▶ [Records for the task]:

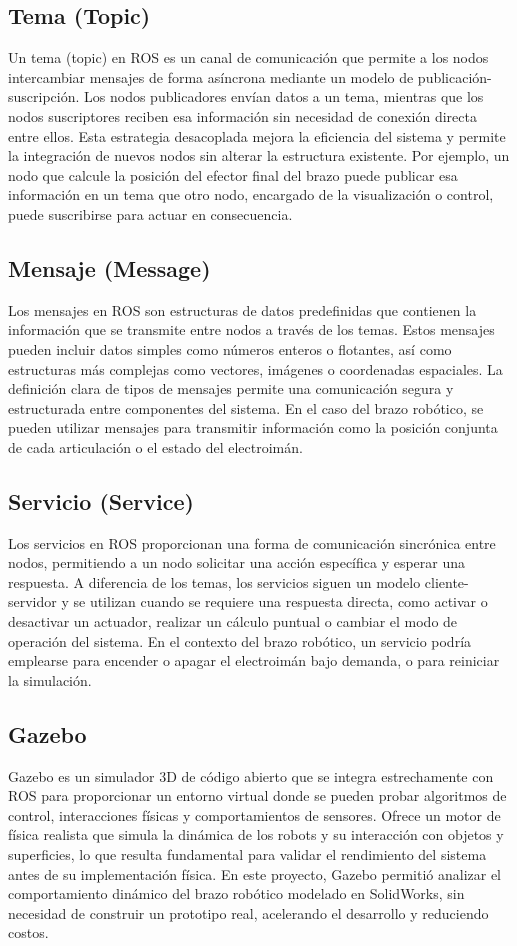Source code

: \subsection{Tema (Topic)}
Un tema (topic) en ROS es un canal de comunicación que permite a los nodos intercambiar mensajes de forma asíncrona mediante un modelo de publicación-suscripción. Los nodos publicadores envían datos a un tema, mientras que los nodos suscriptores reciben esa información sin necesidad de conexión directa entre ellos. Esta estrategia desacoplada mejora la eficiencia del sistema y permite la integración de nuevos nodos sin alterar la estructura existente. Por ejemplo, un nodo que calcule la posición del efector final del brazo puede publicar esa información en un tema que otro nodo, encargado de la visualización o control, puede suscribirse para actuar en consecuencia.


\subsection{Mensaje (Message)}
Los mensajes en ROS son estructuras de datos predefinidas que contienen la información que se transmite entre nodos a través de los temas. Estos mensajes pueden incluir datos simples como números enteros o flotantes, así como estructuras más complejas como vectores, imágenes o coordenadas espaciales. La definición clara de tipos de mensajes permite una comunicación segura y estructurada entre componentes del sistema. En el caso del brazo robótico, se pueden utilizar mensajes para transmitir información como la posición conjunta de cada articulación o el estado del electroimán.


\subsection{Servicio (Service)}
Los servicios en ROS proporcionan una forma de comunicación sincrónica entre nodos, permitiendo a un nodo solicitar una acción específica y esperar una respuesta. A diferencia de los temas, los servicios siguen un modelo cliente-servidor y se utilizan cuando se requiere una respuesta directa, como activar o desactivar un actuador, realizar un cálculo puntual o cambiar el modo de operación del sistema. En el contexto del brazo robótico, un servicio podría emplearse para encender o apagar el electroimán bajo demanda, o para reiniciar la simulación.


\subsection{Gazebo}
Gazebo es un simulador 3D de código abierto que se integra estrechamente con ROS para proporcionar un entorno virtual donde se pueden probar algoritmos de control, interacciones físicas y comportamientos de sensores. Ofrece un motor de física realista que simula la dinámica de los robots y su interacción con objetos y superficies, lo que resulta fundamental para validar el rendimiento del sistema antes de su implementación física. En este proyecto, Gazebo permitió analizar el comportamiento dinámico del brazo robótico modelado en SolidWorks, sin necesidad de construir un prototipo real, acelerando el desarrollo y reduciendo costos.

▶ [Goal of the exercise]: Copy out every line in the listing where the word "modelo" appears.

▶ [Task answer]:
Un tema (topic) en ROS es un canal de comunicación que permite a los nodos intercambiar mensajes de forma asíncrona mediante un modelo de publicación-suscripción. Los nodos publicadores envían datos a un tema, mientras que los nodos suscriptores reciben esa información sin necesidad de conexión directa entre ellos. Esta estrategia desacoplada mejora la eficiencia del sistema y permite la integración de nuevos nodos sin alterar la estructura existente. Por ejemplo, un nodo que calcule la posición del efector final del brazo puede publicar esa información en un tema que otro nodo, encargado de la visualización o control, puede suscribirse para actuar en consecuencia.
Los servicios en ROS proporcionan una forma de comunicación sincrónica entre nodos, permitiendo a un nodo solicitar una acción específica y esperar una respuesta. A diferencia de los temas, los servicios siguen un modelo cliente-servidor y se utilizan cuando se requiere una respuesta directa, como activar o desactivar un actuador, realizar un cálculo puntual o cambiar el modo de operación del sistema. En el contexto del brazo robótico, un servicio podría emplearse para encender o apagar el electroimán bajo demanda, o para reiniciar la simulación.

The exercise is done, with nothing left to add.